__AIM OF THE EXERCISE__: Write out exactly the lines below starting at the one containing "bundle install" and ending at the one containing "#### 1520_genomes". Omit every picture.

__DATA RECORDS__:
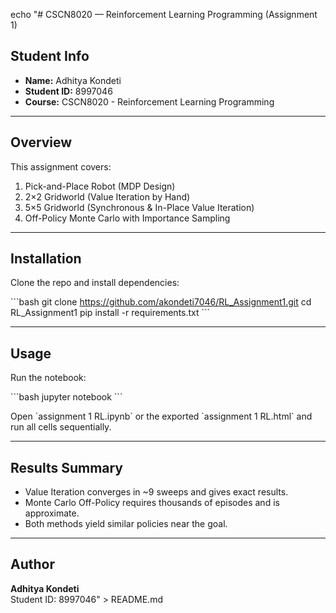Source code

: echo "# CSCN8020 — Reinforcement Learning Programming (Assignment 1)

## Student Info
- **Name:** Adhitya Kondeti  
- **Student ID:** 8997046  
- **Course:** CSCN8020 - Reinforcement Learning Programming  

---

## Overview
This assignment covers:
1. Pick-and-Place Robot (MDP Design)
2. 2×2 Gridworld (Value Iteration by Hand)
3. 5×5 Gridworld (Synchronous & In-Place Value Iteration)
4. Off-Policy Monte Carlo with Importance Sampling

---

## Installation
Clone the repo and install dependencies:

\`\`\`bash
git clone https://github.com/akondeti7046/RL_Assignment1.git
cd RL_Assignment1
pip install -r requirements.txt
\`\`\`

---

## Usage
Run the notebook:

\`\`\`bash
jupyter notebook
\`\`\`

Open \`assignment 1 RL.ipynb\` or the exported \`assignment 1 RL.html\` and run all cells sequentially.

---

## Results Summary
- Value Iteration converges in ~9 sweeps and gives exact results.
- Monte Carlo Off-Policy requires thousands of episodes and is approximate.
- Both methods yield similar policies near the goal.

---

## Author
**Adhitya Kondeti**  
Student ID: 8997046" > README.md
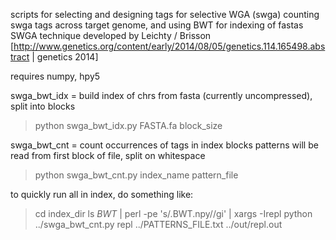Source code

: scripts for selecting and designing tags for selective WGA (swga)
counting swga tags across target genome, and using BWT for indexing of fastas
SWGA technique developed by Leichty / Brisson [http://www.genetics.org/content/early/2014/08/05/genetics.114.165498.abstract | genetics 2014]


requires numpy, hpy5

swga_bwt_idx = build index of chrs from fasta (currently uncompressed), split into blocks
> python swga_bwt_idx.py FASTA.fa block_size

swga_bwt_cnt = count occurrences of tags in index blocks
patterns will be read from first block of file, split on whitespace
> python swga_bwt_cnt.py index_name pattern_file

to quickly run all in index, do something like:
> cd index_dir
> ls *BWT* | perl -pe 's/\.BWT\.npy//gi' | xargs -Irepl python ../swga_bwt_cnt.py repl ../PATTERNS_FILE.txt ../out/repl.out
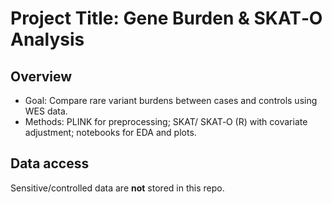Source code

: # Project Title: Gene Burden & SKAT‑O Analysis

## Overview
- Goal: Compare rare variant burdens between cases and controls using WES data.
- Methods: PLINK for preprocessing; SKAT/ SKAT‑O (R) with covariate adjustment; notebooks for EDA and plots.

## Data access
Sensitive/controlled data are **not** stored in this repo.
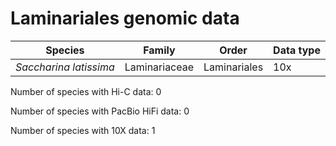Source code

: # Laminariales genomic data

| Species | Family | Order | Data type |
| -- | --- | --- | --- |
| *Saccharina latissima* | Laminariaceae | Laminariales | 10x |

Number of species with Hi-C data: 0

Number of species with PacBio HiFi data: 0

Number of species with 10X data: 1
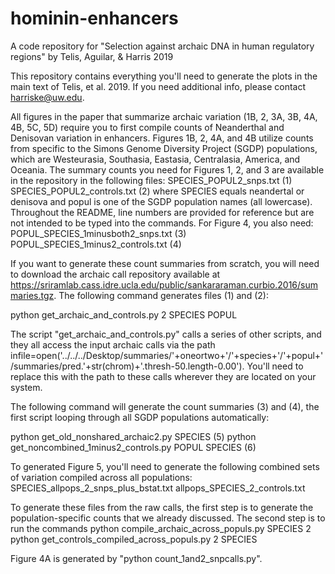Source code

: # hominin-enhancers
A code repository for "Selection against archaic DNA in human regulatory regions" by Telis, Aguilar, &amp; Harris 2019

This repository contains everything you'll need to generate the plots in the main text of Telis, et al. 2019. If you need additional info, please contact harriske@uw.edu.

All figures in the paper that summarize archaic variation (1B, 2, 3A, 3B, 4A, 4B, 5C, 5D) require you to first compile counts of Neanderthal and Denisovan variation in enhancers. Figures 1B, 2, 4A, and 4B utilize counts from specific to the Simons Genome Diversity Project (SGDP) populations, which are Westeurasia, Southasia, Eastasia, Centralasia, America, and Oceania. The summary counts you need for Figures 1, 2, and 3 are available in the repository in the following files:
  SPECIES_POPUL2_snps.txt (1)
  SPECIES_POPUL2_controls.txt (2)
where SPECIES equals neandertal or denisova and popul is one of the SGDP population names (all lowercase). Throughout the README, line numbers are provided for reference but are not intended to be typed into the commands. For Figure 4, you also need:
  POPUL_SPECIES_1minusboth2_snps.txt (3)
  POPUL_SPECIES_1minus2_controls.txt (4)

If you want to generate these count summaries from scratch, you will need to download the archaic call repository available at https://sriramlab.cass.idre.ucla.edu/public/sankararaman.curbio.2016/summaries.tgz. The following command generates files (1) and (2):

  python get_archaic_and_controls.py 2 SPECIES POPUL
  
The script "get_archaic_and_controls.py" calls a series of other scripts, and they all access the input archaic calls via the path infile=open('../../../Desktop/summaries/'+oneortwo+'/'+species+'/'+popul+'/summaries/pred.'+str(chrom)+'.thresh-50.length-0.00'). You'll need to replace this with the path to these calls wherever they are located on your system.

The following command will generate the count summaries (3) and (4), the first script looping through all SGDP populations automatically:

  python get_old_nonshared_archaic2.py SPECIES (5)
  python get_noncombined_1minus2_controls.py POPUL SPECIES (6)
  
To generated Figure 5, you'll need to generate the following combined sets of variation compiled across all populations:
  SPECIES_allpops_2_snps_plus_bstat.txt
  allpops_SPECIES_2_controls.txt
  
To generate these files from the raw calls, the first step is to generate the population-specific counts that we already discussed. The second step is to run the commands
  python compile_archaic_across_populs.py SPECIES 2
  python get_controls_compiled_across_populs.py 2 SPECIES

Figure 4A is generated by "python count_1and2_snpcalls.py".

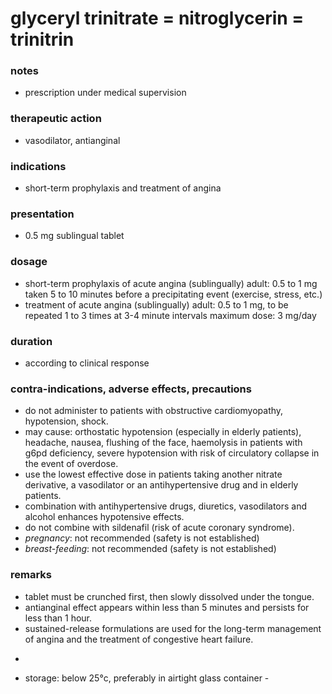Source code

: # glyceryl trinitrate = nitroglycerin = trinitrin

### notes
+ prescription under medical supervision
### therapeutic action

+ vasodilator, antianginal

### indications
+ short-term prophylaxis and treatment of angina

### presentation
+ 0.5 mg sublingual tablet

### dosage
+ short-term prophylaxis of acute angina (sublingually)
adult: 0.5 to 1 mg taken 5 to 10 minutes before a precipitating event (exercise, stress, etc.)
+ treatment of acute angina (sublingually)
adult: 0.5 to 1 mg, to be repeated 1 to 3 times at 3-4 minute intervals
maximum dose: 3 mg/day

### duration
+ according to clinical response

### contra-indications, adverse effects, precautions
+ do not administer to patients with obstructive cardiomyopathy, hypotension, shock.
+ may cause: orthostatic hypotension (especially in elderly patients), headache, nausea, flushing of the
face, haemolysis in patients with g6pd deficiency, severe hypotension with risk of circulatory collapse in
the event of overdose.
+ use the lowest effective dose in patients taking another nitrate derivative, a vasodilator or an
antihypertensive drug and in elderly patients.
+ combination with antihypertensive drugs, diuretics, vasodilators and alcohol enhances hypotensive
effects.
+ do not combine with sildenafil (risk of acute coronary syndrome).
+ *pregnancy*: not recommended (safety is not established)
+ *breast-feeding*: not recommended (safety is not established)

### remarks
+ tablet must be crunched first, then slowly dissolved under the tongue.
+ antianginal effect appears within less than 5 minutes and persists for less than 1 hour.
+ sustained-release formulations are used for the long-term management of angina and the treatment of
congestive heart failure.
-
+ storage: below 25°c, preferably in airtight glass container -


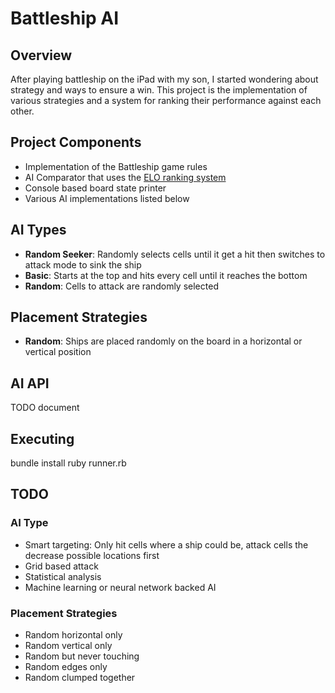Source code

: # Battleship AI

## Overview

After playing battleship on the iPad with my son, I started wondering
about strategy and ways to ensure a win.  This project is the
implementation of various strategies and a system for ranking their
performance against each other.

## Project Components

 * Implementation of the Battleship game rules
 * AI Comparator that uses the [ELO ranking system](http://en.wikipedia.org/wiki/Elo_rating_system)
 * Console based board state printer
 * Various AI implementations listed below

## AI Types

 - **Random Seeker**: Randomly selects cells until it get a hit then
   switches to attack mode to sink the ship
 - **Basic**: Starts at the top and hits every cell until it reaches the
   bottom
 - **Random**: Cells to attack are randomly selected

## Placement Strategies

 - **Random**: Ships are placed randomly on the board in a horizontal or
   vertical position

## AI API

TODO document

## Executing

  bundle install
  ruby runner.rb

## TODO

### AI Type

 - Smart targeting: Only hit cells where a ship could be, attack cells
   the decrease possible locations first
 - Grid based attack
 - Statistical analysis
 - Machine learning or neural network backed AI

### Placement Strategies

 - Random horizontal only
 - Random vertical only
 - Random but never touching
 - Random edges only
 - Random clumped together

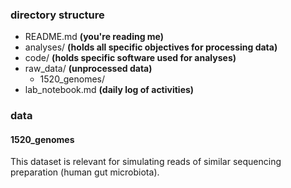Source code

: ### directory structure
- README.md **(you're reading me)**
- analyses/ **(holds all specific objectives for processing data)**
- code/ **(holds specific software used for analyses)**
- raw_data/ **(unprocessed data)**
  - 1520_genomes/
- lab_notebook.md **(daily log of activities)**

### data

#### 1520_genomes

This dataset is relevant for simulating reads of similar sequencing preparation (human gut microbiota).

__RESPONSE AREA__:
  bundle install
  ruby runner.rb

## TODO

### AI Type

 - Smart targeting: Only hit cells where a ship could be, attack cells
   the decrease possible locations first
 - Grid based attack
 - Statistical analysis
 - Machine learning or neural network backed AI

### Placement Strategies

 - Random horizontal only
 - Random vertical only
 - Random but never touching
 - Random edges only
 - Random clumped together

Source code

: ### directory structure
- README.md **(you're reading me)**
- analyses/ **(holds all specific objectives for processing data)**
- code/ **(holds specific software used for analyses)**
- raw_data/ **(unprocessed data)**
  - 1520_genomes/
- lab_notebook.md **(daily log of activities)**

### data

#### 1520_genomes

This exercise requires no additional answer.